• **About this task**: When you transcribe the entries below, begin at their first line and stop after the line containing "Fusion 360(으)로 가져옵니다."; pictures stay out.

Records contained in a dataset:
*****
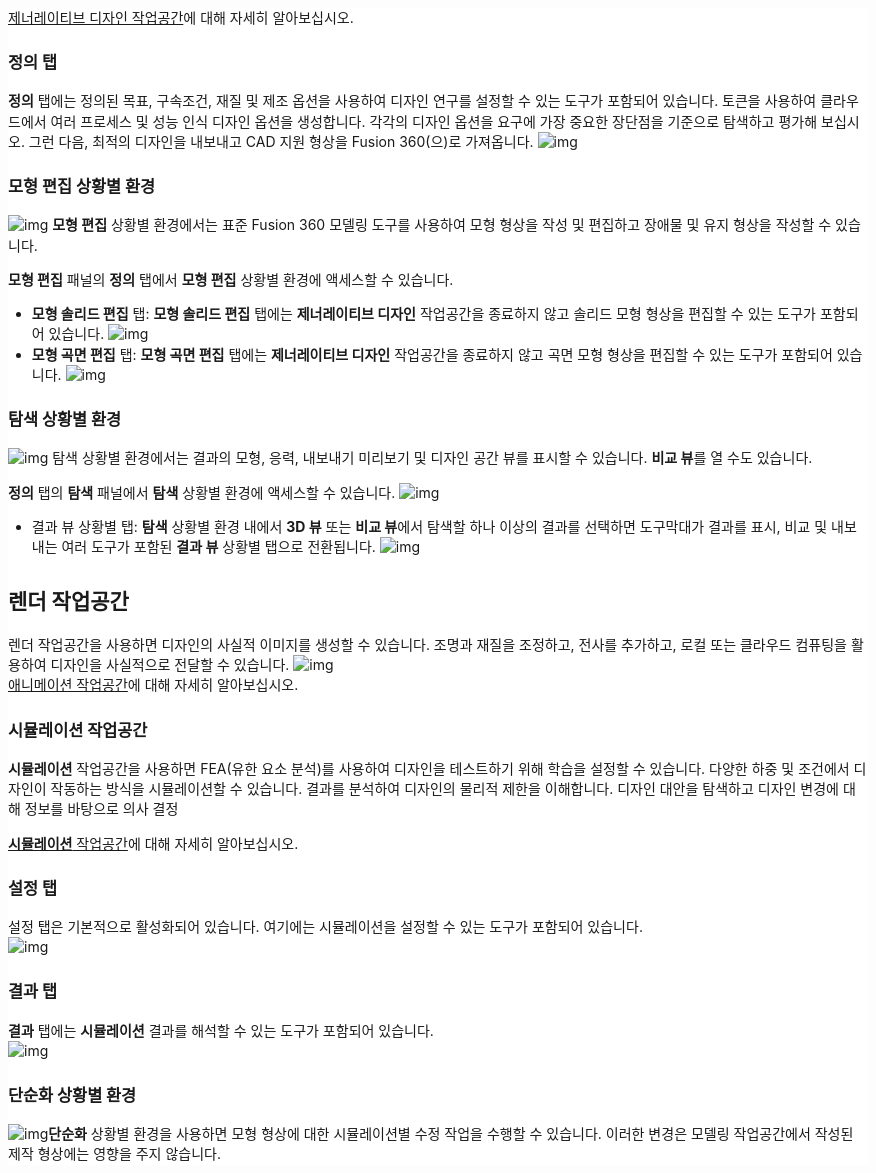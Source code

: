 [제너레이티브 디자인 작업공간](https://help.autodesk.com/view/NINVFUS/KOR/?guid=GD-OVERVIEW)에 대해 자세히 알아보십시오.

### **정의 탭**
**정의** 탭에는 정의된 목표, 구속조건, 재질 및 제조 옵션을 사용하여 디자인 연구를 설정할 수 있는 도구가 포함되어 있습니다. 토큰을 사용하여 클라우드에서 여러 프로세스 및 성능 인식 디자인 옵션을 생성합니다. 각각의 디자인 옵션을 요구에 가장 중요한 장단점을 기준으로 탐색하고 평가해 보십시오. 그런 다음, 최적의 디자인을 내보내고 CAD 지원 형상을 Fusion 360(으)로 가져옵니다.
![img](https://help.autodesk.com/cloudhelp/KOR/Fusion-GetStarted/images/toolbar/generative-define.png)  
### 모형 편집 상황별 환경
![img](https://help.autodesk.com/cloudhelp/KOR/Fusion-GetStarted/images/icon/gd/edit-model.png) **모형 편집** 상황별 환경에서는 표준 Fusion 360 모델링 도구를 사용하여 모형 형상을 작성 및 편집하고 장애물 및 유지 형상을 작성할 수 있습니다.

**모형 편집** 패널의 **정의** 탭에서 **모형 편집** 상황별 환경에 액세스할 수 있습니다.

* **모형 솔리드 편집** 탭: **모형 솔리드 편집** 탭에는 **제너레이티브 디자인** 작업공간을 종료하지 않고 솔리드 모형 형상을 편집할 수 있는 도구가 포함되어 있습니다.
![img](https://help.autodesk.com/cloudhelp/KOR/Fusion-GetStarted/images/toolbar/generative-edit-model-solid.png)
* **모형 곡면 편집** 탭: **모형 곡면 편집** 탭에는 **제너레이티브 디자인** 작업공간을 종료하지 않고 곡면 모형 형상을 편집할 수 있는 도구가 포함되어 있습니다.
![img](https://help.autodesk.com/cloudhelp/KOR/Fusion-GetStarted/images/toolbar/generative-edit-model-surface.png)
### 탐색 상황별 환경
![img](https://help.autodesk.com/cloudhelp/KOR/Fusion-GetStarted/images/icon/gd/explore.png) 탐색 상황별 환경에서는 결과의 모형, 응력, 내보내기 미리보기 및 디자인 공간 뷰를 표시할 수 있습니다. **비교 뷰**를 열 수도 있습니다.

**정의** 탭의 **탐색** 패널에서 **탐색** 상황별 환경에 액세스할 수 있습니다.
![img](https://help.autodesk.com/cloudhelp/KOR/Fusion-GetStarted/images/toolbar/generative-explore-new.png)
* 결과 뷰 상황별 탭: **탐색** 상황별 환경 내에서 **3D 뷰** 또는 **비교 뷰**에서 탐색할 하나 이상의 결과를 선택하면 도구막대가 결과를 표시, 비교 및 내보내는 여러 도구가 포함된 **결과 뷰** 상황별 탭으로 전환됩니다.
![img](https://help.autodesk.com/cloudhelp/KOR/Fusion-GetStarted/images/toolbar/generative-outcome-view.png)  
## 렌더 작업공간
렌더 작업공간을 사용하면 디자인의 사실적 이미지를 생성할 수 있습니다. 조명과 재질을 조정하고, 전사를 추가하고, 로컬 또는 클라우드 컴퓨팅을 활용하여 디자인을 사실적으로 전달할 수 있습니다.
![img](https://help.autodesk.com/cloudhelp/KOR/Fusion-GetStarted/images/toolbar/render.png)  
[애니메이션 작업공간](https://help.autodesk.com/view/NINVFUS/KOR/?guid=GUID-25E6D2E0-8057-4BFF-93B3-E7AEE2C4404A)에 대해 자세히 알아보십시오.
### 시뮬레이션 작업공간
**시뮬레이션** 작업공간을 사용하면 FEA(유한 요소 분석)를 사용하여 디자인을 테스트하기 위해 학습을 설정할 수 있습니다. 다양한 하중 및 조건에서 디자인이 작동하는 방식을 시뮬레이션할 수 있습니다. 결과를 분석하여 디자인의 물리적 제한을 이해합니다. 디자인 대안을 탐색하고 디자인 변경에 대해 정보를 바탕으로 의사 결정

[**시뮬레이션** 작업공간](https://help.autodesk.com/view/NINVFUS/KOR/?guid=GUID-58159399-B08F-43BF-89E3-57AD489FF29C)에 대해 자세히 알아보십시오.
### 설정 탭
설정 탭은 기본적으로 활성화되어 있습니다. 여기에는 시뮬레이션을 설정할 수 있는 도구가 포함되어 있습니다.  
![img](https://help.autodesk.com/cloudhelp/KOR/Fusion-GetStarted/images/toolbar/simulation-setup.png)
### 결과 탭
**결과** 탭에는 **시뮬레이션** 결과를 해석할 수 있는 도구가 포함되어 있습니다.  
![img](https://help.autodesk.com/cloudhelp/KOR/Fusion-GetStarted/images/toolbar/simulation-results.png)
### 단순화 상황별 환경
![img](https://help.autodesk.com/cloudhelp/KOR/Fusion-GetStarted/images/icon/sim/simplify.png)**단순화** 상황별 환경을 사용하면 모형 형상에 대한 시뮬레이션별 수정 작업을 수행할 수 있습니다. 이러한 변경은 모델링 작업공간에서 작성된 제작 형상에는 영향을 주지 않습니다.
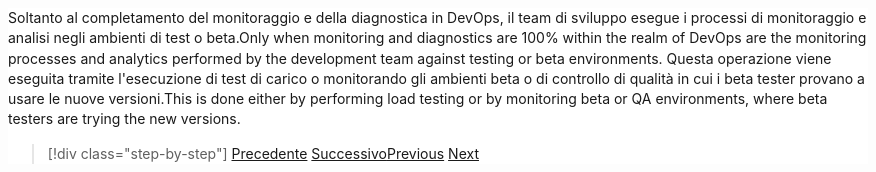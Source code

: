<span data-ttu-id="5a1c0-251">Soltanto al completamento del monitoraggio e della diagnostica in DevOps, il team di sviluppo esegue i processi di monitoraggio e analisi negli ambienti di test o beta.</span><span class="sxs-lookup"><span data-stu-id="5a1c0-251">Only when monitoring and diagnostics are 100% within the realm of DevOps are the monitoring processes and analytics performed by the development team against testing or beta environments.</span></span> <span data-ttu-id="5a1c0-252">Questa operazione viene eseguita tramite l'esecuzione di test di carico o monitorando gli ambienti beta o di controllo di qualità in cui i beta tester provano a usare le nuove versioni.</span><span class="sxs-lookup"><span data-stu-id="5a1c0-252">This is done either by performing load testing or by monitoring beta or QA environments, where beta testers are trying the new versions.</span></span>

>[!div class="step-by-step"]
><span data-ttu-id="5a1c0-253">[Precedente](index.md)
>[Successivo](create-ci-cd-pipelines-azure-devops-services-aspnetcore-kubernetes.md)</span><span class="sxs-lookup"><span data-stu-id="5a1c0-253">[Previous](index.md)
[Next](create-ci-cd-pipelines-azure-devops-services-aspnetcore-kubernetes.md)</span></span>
*****
• **Expected answer**:
Source code

: [제너레이티브 디자인 작업공간](https://help.autodesk.com/view/NINVFUS/KOR/?guid=GD-OVERVIEW)에 대해 자세히 알아보십시오.

### **정의 탭**
**정의** 탭에는 정의된 목표, 구속조건, 재질 및 제조 옵션을 사용하여 디자인 연구를 설정할 수 있는 도구가 포함되어 있습니다. 토큰을 사용하여 클라우드에서 여러 프로세스 및 성능 인식 디자인 옵션을 생성합니다. 각각의 디자인 옵션을 요구에 가장 중요한 장단점을 기준으로 탐색하고 평가해 보십시오. 그런 다음, 최적의 디자인을 내보내고 CAD 지원 형상을 Fusion 360(으)로 가져옵니다.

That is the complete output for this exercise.